論文番号 17
著者名 灘岡和夫・大野修史・栗原礼
論文題目 波動場の力学状態に基づく砕波過程の解析と砕波条件
討論者 磯部雅彦(東京大学)
質疑
水平床上の極限波で波長角が120度となる理論では,圧力勾配は下に向かって0とならず正になり,この論文の仮定と異なるが,進行波の砕波条件も圧力勾配0とする理由は何か.
回答
古典的な砕波角理論では,鋭角な頂点を有する対称波列の定常的な進行を前提としている.しかし実際の砕波現象は非定常で,波形も前後非対称であり,そもそもこのような波列の実在性に問題がある.このような実現象とは異なる前提を持つ理論で,実際の砕波時の運動状態を議論するべきではなく,この理論で圧力勾配が0にならないことに何らこだわる必要はない.
討論者 武若聡(九州大学)
質疑
数値計算より得られる,砕波が生じた瞬間の流速ベクトル分布,圧力勾配のコンター図,いくつかの位置における鉛直方向の圧力分布の図示を望む.
回答
上下二つの図は,数値計算によって求められた波動場の鉛直方向圧力勾配のコンター,および流速ベクトルを示し,砕波と判定した瞬間(論文中式(6)で表現される圧力勾配の値が0以下になった時点)での状態である.ここで入射波は周期3秒,沖波波形勾配0.02の正弦波で,斜面勾配は1/20である.また波動モデルにおいて流速分布の近似関数は1つである.圧力勾配コンターは,数値計算によって得られる流速u,wを,鉛直方向の運動方程式に代入することにより求めている.

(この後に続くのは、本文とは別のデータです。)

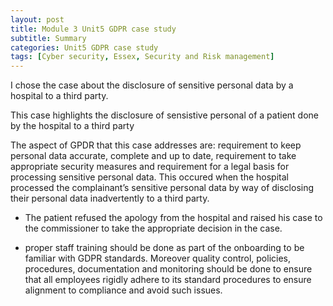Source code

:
 ```yaml
---
layout: post
title: Module 3 Unit5 GDPR case study
subtitle: Summary
categories: Unit5 GDPR case study
tags: [Cyber security, Essex, Security and Risk management]
---
```


I chose the case about the disclosure of sensitive personal data by a hospital to a third party.

This case highlights the disclosure of sensistive personal of a patient done by the hospital to a third party

The aspect of GPDR that this case addresses are: requirement to keep personal data accurate, complete and up to date, requirement to take appropriate security measures and requirement for a legal basis for processing sensitive personal data. This occured when the hospital processed the complainant’s sensitive personal data by way of disclosing their personal data inadvertently to a third party.

- The patient refused the apology from the hospital and raised his case to the commissioner to take the appropriate decision in the case.

- proper staff training should be done as part of the onboarding to be familiar with GDPR standards. Moreover quality control, policies, procedures, documentation and monitoring should be done to ensure that all employees rigidly adhere to its standard procedures to  ensure alignment to compliance and avoid such issues.
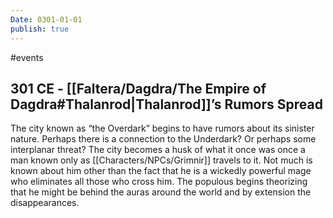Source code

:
```yaml
---
Date: 0301-01-01
publish: true
---
```


#events
## 301 CE - [[Faltera/Dagdra/The Empire of Dagdra#Thalanrod\|Thalanrod]]’s Rumors Spread
The city known as “the Overdark” begins to have rumors about its sinister nature. Perhaps there is a connection to the Underdark? Or perhaps some interplanar threat? The city becomes a husk of what it once was once a man known only as [[Characters/NPCs/Grimnir]] travels to it. Not much is known about him other than the fact that he is a wickedly powerful mage who eliminates all those who cross him. The populous begins theorizing that he might be behind the auras around the world and by extension the disappearances.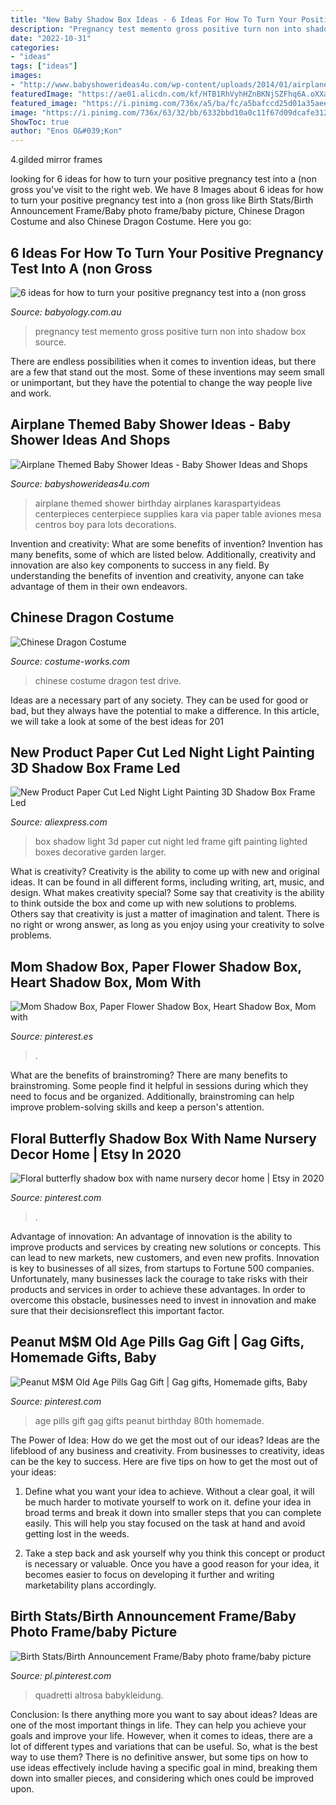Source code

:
 ```yaml
---
title: "New Baby Shadow Box Ideas - 6 Ideas For How To Turn Your Positive Pregnancy Test Into A (non Gross"
description: "Pregnancy test memento gross positive turn non into shadow box source"
date: "2022-10-31"
categories:
- "ideas"
tags: ["ideas"]
images:
- "http://www.babyshowerideas4u.com/wp-content/uploads/2014/01/airplane-131.jpg"
featuredImage: "https://ae01.alicdn.com/kf/HTB1RhVyhHZnBKNjSZFhq6A.oXXaf/New-Product-Paper-Cut-Led-Night-Light-Painting-3D-Shadow-Box-Frame-Led-Baby-Night-Light.jpg"
featured_image: "https://i.pinimg.com/736x/a5/ba/fc/a5bafccd25d01a35aeead2aaf85893b6.jpg"
image: "https://i.pinimg.com/736x/63/32/bb/6332bbd10a0c11f67d09dcafe312c61b.jpg"
ShowToc: true
author: "Enos O&#039;Kon"
---
```



4.gilded mirror frames

	

		
looking for 6 ideas for how to turn your positive pregnancy test into a (non gross you've visit to the right web. We have 8 Images about 6 ideas for how to turn your positive pregnancy test into a (non gross like Birth Stats/Birth Announcement Frame/Baby photo frame/baby picture, Chinese Dragon Costume and also Chinese Dragon Costume. Here you go:
		
    
## 6 Ideas For How To Turn Your Positive Pregnancy Test Into A (non Gross

<img loading=lazy src="https://cdn.babyology.com.au/wp-content/uploads/2018/06/Baby-Shadow-Box.jpg" onerror="this.onerror=null;this.src='https://tse4.mm.bing.net/th?id=OIP.sZVTWY3B7_qGxCG3lGVI4QHaJ4&amp;pid=15.1';" alt="6 ideas for how to turn your positive pregnancy test into a (non gross">

_Source: babyology.com.au_

>pregnancy test memento gross positive turn non into shadow box source. 

	

There are endless possibilities when it comes to invention ideas, but there are a few that stand out the most. Some of these inventions may seem small or unimportant, but they have the potential to change the way people live and work.

    
## Airplane Themed Baby Shower Ideas - Baby Shower Ideas And Shops

<img loading=lazy src="http://www.babyshowerideas4u.com/wp-content/uploads/2014/01/airplane-131.jpg" onerror="this.onerror=null;this.src='https://tse4.mm.bing.net/th?id=OIP.8-JnYeHca-598BlD9yPGngHaLH&amp;pid=15.1';" alt="Airplane Themed Baby Shower Ideas - Baby Shower Ideas and Shops">

_Source: babyshowerideas4u.com_

>airplane themed shower birthday airplanes karaspartyideas centerpieces centerpiece supplies kara via paper table aviones mesa centros boy para lots decorations. 

	

Invention and creativity: What are some benefits of invention?
Invention has many benefits, some of which are listed below. Additionally, creativity and innovation are also key components to success in any field. By understanding the benefits of invention and creativity, anyone can take advantage of them in their own endeavors.

    
## Chinese Dragon Costume

<img loading=lazy src="https://photos.costume-works.com/full/chinese_dragon4.jpg" onerror="this.onerror=null;this.src='https://tse2.mm.bing.net/th?id=OIP.a990XCtoE7quiexvniNKzQHaFj&amp;pid=15.1';" alt="Chinese Dragon Costume">

_Source: costume-works.com_

>chinese costume dragon test drive. 

	

Ideas are a necessary part of any society. They can be used for good or bad, but they always have the potential to make a difference. In this article, we will take a look at some of the best ideas for 201
    
## New Product Paper Cut Led Night Light Painting 3D Shadow Box Frame Led

<img loading=lazy src="https://ae01.alicdn.com/kf/HTB1RhVyhHZnBKNjSZFhq6A.oXXaf/New-Product-Paper-Cut-Led-Night-Light-Painting-3D-Shadow-Box-Frame-Led-Baby-Night-Light.jpg" onerror="this.onerror=null;this.src='https://tse2.mm.bing.net/th?id=OIP.peSckUBGgcHrF0c-bPGkKQHaHa&amp;pid=15.1';" alt="New Product Paper Cut Led Night Light Painting 3D Shadow Box Frame Led">

_Source: aliexpress.com_

>box shadow light 3d paper cut night led frame gift painting lighted boxes decorative garden larger. 

	

What is creativity?
Creativity is the ability to come up with new and original ideas. It can be found in all different forms, including writing, art, music, and design. What makes creativity special? Some say that creativity is the ability to think outside the box and come up with new solutions to problems. Others say that creativity is just a matter of imagination and talent. There is no right or wrong answer, as long as you enjoy using your creativity to solve problems.

    
## Mom Shadow Box, Paper Flower Shadow Box, Heart Shadow Box, Mom With

<img loading=lazy src="https://i.pinimg.com/originals/8e/f8/fa/8ef8fa8eb205fb954fbebb2bfff98e61.jpg" onerror="this.onerror=null;this.src='https://tse2.mm.bing.net/th?id=OIP.TZp1yuywJW7Fvl-9kxcj2QHaJ4&amp;pid=15.1';" alt="Mom Shadow Box, Paper Flower Shadow Box, Heart Shadow Box, Mom with">

_Source: pinterest.es_

>. 

	

What are the benefits of brainstroming?
There are many benefits to brainstroming. Some people find it helpful in sessions during which they need to focus and be organized. Additionally, brainstroming can help improve problem-solving skills and keep a person's attention.

    
## Floral Butterfly Shadow Box With Name Nursery Decor Home | Etsy In 2020

<img loading=lazy src="https://i.pinimg.com/736x/a5/ba/fc/a5bafccd25d01a35aeead2aaf85893b6.jpg" onerror="this.onerror=null;this.src='https://tse1.mm.bing.net/th?id=OIP.Q7V7EVpS_8QfcZUKNmbXDQHaFj&amp;pid=15.1';" alt="Floral butterfly shadow box with name nursery decor home | Etsy in 2020">

_Source: pinterest.com_

>. 

	

Advantage of innovation:
An advantage of innovation is the ability to improve products and services by creating new solutions or concepts. This can lead to new markets, new customers, and even new profits. Innovation is key to businesses of all sizes, from startups to Fortune 500 companies. Unfortunately, many businesses lack the courage to take risks with their products and services in order to achieve these advantages. In order to overcome this obstacle, businesses need to invest in innovation and make sure that their decisionsreflect this important factor.

    
## Peanut M$M Old Age Pills Gag Gift | Gag Gifts, Homemade Gifts, Baby

<img loading=lazy src="https://i.pinimg.com/736x/63/32/bb/6332bbd10a0c11f67d09dcafe312c61b.jpg" onerror="this.onerror=null;this.src='https://tse4.mm.bing.net/th?id=OIP.nHATHr9XctC814pF5F8TRgHaKl&amp;pid=15.1';" alt="Peanut M$M Old Age Pills Gag Gift | Gag gifts, Homemade gifts, Baby">

_Source: pinterest.com_

>age pills gift gag gifts peanut birthday 80th homemade. 

	

The Power of Idea: How do we get the most out of our ideas?
Ideas are the lifeblood of any business and creativity. From businesses to creativity, ideas can be the key to success. Here are five tips on how to get the most out of your ideas:
1. Define what you want your idea to achieve. Without a clear goal, it will be much harder to motivate yourself to work on it. define your idea in broad terms and break it down into smaller steps that you can complete easily. This will help you stay focused on the task at hand and avoid getting lost in the weeds.

2. Take a step back and ask yourself why you think this concept or product is necessary or valuable. Once you have a good reason for your idea, it becomes easier to focus on developing it further and writing marketability plans accordingly.

    
## Birth Stats/Birth Announcement Frame/Baby Photo Frame/baby Picture

<img loading=lazy src="https://i.pinimg.com/736x/85/72/51/8572513abf7da6117b379644ed5bb8f4.jpg" onerror="this.onerror=null;this.src='https://tse2.mm.bing.net/th?id=OIP.dim5lOt7cgksIIxOl14hjQHaGa&amp;pid=15.1';" alt="Birth Stats/Birth Announcement Frame/Baby photo frame/baby picture">

_Source: pl.pinterest.com_

>quadretti altrosa babykleidung. 

	

Conclusion: Is there anything more you want to say about ideas?
Ideas are one of the most important things in life. They can help you achieve your goals and improve your life. However, when it comes to ideas, there are a lot of different types and variations that can be useful. So, what is the best way to use them? There is no definitive answer, but some tips on how to use ideas effectively include having a specific goal in mind, breaking them down into smaller pieces, and considering which ones could be improved upon.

この図を見ると砕波瞬間の圧力勾配が波頂部で-0.2とゼロ以下になっているが,これは今回の数値計算で使用した波動方程式が一成分バージョンすなわち流速分布の鉛直依存性関数を1つだけとしたバージョンであるため,波頂部付近の流速場の再現性が完全ではないことによるものと考えられる.
このように流速場の再現性が完全でないと,砕波の判定に用いている式(6)と,運動方程式を直接用いて得られる圧力勾配が一致しなくなるが,この問題は成分数を増やして流速場表現の精度をあげてやることにより解決可能である.